What's behind Azure DDoS Protection

Security concerns still inhibit cloud use in Germany. These concerns are justified. The number of documented DDoS attacks increased by 380% in the first quarter of 2017 compared to the first quarter of 2016, according to Nexusguard.

Microsoft has responded by developing DDoS Protection. DDoS Protection is available in Basic and Standard versions. In the free Basic version, which is always active in the virtual network, Layer 3 and Layer 4 monitoring protects on a global level. Optionally, Layer 7 monitoring can be activated via a web application gateway.

 

 

If you activate the standard version, further features are added. Among other things, a behaviour pattern of the application is learned by means of 24/7 monitoring and assigned to a suitable security profile. If determined threshold values are then exceeded, a defence mechanism is started and the valid data traffic is redirected. This happens continuously from Layer 3 to Layer 7. Up to 60 different types of attacks are detected and defended against worldwide. An important aspect is logging and alerting. Attack metrics are visible in Azure Monitor. Attack alerts are displayed in Azure Log Analytics, Splunk, via email or directly in the Azure Portal.

Diagram: Azure DDoS Protection - source MicrosoftDiagram: Azure DDoS Protection - source Microsoft

For the extended protection in the Standard Edition, an interesting cost model is used. You pay a flat rate of €2,483.00 per month (as of 6/18), which includes up to 100 resources. Resources are, for example, public IPs, load balancers, application gateways or service fabric. The list of resources will be expanded in the future.

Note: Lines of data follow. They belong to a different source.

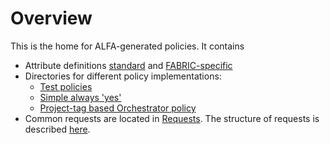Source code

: # Overview

This is the home for ALFA-generated policies. It contains
- Attribute definitions [standard](standard-attributes.alfa) and [FABRIC-specific](fabric-attributes.alfa)
- Directories for different policy implementations:
    - [Test policies](TestPolicies)
    - [Simple always 'yes'](FabricAlwaysYes)
    - [Project-tag based Orchestrator policy](FabricOrchestratorProjectTags)
- Common requests are located in [Requests](Requests). The structure of requests is described [here](Requests/README.md).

If you use more than 100 resources, each additional resource costs 25 €. In addition, outgoing data traffic is staggered into different TB ranges starting at 0.178 € per GB.

Again, cloud service cost management is important. Azure DDoS Protection can quickly lead to high bills. In our opinion, the flat rate for the standard version is a bit too high. Not every company needs 100 resources. We hope that Microsoft will make improvements here to increase the acceptance of the product and its distribution.